Think Long Term
Age should never be the show stopper when it comes to (re)Training and Development.
As we strive to keep pace with changes in technology, we must also expect the nature of the work that we do to change as we get older. If we think long-term, we can plan ahead and consider the types of roles that may be more suitable for us as we age. Given the increase in the minimum statutory Retirement and Re-employment Ages, those of us who wish to work longer have greater protections to do so.
How well do you know the retirement dismissal policy in Singapore?
Currently, your employer cannot dismiss you because of age if you are below 62. This is known as the minimum statutory Retirement Age, which will be raised to 63 from 1 Jul 2022, and gradually to 65 by 2030.
Once you meet the minimum Retirement Age, your employer must offer you the opportunity to continue working as long as you are eligible for re-employment, up to the Re-employment Age. Today, the Re-employment Age is 67. This will be raised to 68 in from 1 Jul 2022, and gradually to 70 by 2030. Under re-employment, your employment terms – including responsibilities and roles – may be adjusted based on reasonable factors and subject to mutual agreement. If your employer is unable to re-employ you, his re-employment obligations can be transferred to another employer with your agreement. If your employer is still unable to find a suitable job for you, you will be entitled to a one-off Employment Assistance Payment. This is meant to help you tide over the transition period while you seek alternative employment options.
Employers are also encouraged to engage you in structured career planning sessions when you are 45 years old and 55 years old. Conversations at age 45 can be centred on your future career plans and potential support from your company, while those conducted at age 55 can focus on the relevant skills needed for your re-employment.

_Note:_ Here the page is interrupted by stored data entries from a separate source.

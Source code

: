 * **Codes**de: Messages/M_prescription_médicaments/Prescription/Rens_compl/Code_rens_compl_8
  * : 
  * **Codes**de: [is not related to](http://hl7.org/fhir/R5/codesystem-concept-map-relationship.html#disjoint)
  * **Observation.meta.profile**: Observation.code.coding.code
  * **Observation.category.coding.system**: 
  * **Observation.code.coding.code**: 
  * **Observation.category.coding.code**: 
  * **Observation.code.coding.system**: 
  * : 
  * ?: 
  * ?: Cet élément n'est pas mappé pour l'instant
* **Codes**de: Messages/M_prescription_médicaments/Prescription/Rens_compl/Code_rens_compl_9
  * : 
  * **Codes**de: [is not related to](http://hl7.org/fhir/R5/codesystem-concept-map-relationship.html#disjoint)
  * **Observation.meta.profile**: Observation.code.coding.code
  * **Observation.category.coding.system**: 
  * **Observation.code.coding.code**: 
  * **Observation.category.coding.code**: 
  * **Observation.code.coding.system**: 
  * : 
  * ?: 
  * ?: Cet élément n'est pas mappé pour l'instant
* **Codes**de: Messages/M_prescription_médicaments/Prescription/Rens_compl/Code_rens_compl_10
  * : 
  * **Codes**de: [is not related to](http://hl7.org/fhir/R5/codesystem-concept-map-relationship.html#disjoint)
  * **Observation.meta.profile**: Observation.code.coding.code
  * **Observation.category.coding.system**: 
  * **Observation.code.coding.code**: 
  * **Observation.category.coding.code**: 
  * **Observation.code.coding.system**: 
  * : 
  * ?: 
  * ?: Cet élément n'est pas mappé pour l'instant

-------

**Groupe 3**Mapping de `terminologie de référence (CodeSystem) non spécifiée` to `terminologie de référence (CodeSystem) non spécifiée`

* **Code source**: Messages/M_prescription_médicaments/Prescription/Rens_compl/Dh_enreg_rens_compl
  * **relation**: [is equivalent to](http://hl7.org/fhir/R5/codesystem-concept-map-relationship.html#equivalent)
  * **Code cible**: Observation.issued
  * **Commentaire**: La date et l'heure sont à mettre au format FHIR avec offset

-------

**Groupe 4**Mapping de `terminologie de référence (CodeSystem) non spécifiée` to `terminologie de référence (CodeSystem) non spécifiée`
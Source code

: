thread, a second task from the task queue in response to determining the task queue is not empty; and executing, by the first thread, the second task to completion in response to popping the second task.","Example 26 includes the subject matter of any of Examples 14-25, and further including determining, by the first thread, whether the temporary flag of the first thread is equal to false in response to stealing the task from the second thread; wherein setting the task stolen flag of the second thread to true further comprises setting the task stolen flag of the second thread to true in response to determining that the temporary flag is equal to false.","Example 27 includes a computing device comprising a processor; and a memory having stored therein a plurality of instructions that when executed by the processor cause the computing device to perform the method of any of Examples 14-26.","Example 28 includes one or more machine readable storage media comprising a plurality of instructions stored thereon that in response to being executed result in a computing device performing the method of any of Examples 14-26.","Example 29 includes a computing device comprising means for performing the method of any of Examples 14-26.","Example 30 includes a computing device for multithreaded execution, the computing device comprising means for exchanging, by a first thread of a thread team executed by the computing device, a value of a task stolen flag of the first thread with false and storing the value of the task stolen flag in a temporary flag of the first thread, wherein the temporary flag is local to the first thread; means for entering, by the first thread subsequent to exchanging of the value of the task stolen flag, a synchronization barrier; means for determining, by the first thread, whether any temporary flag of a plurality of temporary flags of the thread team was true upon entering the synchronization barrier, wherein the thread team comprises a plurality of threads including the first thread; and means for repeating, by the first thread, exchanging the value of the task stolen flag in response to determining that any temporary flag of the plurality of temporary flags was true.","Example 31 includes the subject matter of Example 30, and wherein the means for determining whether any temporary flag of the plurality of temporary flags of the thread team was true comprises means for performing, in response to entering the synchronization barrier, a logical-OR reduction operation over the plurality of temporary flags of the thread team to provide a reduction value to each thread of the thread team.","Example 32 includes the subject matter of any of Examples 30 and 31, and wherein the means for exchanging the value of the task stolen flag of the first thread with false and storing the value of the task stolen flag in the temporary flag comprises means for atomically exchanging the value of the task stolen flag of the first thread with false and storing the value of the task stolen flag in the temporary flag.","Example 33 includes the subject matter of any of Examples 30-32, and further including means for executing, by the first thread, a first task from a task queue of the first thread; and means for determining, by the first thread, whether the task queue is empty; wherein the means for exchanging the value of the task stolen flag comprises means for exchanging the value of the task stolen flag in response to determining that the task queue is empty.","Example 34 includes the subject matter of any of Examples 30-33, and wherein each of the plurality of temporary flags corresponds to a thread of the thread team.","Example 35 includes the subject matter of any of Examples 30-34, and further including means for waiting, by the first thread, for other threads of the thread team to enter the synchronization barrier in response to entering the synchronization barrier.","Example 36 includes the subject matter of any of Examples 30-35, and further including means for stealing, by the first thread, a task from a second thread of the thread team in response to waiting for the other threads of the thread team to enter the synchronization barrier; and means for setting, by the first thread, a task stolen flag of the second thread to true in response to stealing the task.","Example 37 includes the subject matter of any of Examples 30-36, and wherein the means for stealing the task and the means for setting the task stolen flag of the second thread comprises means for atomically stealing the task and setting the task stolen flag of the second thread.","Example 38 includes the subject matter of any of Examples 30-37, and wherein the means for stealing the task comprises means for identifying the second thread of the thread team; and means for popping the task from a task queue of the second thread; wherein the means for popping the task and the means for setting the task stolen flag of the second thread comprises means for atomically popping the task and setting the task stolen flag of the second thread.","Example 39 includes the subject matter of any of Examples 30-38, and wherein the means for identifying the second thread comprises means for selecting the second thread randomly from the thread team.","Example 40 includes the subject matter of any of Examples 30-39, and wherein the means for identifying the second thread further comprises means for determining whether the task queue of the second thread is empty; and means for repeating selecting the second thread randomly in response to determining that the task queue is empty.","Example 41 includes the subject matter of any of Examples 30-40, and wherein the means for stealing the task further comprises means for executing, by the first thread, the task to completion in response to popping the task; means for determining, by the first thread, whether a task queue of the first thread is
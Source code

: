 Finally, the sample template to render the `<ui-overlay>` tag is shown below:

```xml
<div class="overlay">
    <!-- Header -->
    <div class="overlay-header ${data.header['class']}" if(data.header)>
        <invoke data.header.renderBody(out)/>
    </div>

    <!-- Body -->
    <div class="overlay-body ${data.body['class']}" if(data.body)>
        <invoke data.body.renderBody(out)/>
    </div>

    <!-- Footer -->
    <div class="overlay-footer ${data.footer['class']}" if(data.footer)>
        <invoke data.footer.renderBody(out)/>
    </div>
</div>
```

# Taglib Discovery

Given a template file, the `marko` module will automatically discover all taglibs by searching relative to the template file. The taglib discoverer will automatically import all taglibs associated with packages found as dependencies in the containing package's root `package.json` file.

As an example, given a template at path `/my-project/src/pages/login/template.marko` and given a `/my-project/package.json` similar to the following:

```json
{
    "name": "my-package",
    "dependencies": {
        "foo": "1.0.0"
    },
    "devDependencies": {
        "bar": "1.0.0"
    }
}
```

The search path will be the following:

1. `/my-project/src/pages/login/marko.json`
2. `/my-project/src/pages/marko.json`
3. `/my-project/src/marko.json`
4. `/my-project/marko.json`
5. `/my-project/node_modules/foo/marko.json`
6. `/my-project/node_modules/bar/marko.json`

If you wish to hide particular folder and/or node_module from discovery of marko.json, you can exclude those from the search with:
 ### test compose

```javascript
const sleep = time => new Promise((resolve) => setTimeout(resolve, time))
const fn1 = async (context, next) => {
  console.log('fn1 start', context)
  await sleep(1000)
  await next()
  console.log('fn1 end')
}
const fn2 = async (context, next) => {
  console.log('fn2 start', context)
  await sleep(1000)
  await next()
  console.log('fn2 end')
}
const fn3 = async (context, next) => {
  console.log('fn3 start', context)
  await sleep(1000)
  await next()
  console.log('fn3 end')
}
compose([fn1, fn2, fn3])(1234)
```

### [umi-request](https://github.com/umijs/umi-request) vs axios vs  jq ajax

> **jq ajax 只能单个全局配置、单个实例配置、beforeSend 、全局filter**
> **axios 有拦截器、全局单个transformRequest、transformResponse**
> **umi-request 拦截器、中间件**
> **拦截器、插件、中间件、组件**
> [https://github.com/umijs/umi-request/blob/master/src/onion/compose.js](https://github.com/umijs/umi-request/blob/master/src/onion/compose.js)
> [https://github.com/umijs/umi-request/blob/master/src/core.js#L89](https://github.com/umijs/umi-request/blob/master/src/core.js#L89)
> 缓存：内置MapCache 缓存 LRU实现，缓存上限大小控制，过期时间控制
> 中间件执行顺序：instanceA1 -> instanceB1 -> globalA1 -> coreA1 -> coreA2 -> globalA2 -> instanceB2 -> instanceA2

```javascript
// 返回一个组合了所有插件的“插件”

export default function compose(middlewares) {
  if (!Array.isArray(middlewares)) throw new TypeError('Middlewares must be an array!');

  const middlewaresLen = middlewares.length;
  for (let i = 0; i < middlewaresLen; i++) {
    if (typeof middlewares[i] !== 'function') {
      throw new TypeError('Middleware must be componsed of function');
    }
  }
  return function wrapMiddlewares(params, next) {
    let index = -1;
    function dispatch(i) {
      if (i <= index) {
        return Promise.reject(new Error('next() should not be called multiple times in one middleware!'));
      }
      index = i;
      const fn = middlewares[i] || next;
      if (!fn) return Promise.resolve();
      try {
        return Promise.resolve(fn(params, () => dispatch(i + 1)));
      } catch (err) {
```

The Singapore government is also encouraging employers to hire older Singaporeans – To further enhance the employability of older workers, the Special Employment Credit (SEC) was introduced in 2011 to encourage employers to hire older Singaporeans. Through the SEC, employers hiring Singaporean workers aged 55 and above earning up to $4,000 will receive wage offsets of up to 11% of an employee’s monthly wages. These schemes have been extended until end-2020.
There is no doubt that there are jobs available suitable for any age group out there. But before that, are you equipped with the latest skillset required? If not, are you ready to take up the challenge and changes ahead?
You can't build a long term Future on a short term Thinking - Billy Cox.